[Records from a dataset]
- - -

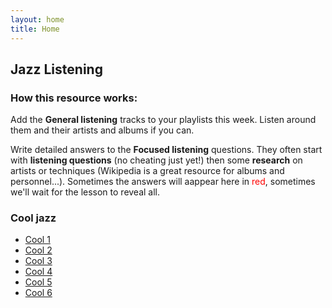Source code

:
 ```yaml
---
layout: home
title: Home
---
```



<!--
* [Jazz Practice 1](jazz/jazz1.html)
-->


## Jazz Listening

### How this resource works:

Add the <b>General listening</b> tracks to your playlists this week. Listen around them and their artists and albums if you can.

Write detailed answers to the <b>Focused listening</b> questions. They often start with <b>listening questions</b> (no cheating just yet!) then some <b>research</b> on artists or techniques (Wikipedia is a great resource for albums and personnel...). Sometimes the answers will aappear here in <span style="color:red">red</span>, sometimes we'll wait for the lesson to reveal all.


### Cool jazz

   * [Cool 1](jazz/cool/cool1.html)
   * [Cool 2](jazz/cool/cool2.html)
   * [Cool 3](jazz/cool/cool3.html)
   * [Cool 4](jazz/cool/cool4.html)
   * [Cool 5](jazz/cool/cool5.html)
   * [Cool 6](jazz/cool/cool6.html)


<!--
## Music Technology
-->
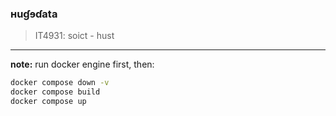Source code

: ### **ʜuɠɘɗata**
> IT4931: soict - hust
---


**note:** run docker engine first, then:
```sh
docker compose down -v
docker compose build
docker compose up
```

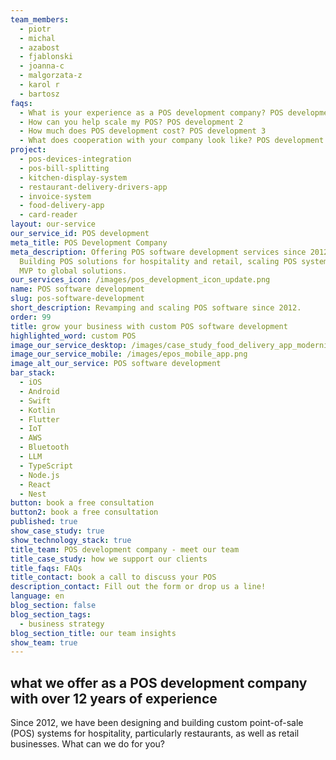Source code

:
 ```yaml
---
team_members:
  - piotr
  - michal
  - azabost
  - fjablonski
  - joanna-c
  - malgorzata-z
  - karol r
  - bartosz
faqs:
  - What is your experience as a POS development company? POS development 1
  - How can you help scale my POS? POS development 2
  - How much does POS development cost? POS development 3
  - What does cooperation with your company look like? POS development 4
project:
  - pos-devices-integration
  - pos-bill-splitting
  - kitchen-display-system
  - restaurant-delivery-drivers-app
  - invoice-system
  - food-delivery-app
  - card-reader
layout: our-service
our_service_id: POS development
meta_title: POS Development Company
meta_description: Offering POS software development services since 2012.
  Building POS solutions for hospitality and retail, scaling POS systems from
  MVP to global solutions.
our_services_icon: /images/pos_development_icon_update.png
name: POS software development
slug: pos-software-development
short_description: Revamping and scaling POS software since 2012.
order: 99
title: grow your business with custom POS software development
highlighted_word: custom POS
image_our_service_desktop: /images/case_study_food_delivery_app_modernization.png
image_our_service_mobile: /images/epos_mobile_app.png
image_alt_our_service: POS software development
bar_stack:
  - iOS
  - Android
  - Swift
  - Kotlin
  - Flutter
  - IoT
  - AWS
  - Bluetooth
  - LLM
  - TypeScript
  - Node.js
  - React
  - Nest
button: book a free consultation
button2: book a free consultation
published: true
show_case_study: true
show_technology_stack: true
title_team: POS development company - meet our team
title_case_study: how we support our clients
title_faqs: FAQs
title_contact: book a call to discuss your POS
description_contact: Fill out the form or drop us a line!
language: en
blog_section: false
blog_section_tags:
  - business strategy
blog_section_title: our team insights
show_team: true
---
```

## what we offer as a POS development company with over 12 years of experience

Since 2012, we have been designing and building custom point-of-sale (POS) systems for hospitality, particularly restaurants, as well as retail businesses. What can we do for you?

- - -

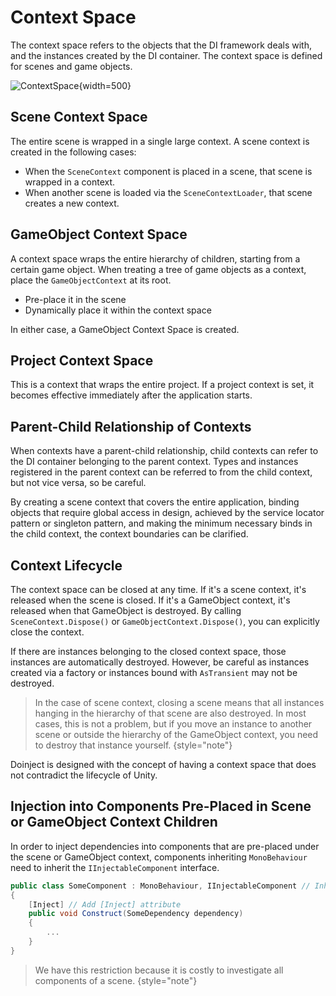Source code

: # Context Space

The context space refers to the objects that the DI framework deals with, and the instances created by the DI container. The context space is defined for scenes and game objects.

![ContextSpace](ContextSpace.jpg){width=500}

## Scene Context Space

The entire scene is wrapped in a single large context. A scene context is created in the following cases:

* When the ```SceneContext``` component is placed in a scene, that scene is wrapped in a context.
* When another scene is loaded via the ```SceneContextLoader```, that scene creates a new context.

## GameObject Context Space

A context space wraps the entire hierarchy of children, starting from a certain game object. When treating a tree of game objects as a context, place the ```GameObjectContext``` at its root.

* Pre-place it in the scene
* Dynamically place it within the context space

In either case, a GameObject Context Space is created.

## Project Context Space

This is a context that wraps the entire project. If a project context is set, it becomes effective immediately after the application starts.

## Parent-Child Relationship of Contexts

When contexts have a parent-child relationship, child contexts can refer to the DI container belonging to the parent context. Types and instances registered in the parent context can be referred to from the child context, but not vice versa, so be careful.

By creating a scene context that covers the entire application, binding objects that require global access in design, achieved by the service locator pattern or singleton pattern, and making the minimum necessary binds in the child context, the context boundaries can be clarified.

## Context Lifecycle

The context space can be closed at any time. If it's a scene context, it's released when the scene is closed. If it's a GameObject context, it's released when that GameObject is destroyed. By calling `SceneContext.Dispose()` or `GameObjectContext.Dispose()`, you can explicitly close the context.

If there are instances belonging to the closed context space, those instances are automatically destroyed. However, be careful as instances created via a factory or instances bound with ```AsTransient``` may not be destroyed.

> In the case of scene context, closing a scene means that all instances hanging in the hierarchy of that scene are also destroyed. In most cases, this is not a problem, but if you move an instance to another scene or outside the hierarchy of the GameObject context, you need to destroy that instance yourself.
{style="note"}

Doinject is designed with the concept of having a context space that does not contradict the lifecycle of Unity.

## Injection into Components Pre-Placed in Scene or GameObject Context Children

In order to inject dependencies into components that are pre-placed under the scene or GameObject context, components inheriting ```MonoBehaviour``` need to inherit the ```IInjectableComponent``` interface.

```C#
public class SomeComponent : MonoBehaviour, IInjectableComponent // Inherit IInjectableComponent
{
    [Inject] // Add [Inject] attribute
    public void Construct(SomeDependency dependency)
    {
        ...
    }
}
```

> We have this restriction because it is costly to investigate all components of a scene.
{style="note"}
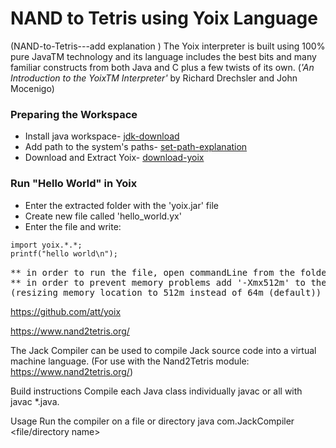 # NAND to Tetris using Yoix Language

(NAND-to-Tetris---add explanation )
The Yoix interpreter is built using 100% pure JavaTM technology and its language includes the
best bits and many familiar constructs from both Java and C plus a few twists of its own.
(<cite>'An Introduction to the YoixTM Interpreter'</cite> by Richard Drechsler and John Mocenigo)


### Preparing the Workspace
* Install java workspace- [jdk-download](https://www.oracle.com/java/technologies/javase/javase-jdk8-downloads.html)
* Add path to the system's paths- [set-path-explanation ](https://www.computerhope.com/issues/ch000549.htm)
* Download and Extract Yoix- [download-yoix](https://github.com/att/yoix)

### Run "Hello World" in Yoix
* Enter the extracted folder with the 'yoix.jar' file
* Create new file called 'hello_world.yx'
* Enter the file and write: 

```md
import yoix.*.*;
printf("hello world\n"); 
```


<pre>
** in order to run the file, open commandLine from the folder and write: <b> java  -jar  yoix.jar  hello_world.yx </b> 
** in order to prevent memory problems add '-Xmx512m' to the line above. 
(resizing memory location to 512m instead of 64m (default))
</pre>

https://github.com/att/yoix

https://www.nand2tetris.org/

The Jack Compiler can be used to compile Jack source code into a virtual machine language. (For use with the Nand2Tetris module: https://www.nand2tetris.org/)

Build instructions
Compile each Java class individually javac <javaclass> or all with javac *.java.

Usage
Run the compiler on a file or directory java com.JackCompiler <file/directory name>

- - -

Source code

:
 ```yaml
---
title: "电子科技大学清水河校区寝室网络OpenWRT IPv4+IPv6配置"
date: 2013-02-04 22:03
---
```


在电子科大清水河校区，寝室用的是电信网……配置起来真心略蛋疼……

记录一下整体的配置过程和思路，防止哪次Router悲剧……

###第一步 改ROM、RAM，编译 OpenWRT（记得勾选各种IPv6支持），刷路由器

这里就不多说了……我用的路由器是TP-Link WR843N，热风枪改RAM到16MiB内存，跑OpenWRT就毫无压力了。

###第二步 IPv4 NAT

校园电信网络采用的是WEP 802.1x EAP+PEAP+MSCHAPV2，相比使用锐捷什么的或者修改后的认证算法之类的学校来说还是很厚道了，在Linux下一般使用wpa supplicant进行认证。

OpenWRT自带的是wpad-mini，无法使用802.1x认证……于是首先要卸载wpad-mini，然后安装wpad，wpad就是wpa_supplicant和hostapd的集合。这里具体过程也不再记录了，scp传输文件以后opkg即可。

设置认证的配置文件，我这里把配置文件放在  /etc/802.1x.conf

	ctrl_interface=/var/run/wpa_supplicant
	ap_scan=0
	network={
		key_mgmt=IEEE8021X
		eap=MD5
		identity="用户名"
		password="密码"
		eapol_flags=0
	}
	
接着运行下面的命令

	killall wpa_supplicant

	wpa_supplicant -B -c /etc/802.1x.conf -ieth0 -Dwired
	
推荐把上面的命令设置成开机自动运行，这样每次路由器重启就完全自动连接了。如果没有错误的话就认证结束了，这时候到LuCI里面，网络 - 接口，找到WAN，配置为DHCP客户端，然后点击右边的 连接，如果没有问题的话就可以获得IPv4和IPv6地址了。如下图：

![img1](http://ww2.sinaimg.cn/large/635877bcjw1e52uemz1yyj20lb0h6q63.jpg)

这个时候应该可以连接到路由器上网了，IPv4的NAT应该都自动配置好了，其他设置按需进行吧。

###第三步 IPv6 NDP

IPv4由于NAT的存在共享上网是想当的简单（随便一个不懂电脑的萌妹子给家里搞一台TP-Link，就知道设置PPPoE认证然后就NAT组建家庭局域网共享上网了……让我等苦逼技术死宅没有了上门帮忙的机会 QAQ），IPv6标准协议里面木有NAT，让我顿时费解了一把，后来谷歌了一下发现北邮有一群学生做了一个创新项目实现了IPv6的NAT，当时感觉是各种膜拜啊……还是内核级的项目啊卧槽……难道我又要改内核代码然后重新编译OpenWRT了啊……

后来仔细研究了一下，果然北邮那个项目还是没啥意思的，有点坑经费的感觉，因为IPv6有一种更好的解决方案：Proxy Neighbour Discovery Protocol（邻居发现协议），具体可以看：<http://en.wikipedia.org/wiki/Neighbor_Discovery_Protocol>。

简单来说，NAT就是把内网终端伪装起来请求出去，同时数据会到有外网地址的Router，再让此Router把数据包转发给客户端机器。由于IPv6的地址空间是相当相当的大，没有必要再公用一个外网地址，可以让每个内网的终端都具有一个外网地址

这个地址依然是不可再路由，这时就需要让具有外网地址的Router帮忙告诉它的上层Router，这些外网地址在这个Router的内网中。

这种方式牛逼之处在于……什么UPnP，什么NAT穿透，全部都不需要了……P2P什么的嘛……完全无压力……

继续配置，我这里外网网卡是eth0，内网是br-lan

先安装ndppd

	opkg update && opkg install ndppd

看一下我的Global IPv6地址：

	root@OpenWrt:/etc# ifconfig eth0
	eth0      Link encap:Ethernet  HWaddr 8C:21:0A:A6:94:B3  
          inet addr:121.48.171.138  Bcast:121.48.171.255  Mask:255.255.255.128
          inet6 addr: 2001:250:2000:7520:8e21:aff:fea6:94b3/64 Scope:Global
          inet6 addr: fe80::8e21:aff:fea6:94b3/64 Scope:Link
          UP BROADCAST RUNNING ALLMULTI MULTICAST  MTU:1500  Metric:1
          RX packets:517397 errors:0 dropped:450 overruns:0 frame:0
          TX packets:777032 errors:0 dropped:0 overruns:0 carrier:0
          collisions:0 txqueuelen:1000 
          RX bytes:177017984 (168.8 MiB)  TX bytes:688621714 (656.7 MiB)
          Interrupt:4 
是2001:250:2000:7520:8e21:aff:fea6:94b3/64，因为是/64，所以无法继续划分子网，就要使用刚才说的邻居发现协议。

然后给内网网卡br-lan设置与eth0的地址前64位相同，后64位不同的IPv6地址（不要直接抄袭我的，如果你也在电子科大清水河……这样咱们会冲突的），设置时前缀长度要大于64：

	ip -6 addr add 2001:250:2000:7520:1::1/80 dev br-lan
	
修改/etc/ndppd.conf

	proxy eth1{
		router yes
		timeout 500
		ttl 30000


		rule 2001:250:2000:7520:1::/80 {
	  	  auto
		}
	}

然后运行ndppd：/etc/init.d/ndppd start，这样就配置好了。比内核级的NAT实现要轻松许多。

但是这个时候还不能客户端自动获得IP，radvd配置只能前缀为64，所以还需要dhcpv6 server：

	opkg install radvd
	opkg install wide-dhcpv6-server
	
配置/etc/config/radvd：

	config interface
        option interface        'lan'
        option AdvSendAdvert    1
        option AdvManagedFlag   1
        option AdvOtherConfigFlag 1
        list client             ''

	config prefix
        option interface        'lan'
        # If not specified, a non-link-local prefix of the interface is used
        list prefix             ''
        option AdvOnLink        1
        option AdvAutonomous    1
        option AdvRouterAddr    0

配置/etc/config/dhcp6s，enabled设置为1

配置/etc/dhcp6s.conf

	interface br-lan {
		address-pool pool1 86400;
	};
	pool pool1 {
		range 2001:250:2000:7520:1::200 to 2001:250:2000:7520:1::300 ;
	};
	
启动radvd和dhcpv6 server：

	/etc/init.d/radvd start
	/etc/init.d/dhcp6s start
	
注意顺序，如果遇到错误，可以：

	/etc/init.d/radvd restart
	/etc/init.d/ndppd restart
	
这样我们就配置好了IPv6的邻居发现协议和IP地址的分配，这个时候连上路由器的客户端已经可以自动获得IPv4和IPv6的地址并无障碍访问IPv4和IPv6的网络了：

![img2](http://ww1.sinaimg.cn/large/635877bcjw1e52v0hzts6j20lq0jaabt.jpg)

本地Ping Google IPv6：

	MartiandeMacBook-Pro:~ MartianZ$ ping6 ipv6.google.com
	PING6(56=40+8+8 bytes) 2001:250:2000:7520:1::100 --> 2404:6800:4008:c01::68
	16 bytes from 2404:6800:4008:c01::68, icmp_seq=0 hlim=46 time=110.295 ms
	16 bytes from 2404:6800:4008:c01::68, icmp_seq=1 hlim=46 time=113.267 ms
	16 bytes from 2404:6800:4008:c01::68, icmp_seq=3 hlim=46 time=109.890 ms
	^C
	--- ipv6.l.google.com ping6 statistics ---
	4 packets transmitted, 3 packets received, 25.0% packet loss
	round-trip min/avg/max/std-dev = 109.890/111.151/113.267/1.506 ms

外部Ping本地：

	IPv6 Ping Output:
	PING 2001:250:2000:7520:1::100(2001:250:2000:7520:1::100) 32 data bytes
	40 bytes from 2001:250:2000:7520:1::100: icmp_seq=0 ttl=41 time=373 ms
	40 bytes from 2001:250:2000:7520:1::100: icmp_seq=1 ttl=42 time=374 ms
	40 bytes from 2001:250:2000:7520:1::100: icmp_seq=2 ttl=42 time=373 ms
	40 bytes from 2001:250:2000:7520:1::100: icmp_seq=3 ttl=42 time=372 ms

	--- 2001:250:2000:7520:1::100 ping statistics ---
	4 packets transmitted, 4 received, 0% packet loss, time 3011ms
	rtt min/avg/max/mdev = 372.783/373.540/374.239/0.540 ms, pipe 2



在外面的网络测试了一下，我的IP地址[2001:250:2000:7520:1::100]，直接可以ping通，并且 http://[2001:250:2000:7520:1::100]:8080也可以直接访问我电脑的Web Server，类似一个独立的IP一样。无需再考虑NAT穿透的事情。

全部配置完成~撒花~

- - -

• _What this task involves_
Your answer must be a single number: the count of lines in the records that include "large".

• _Exercise result_
3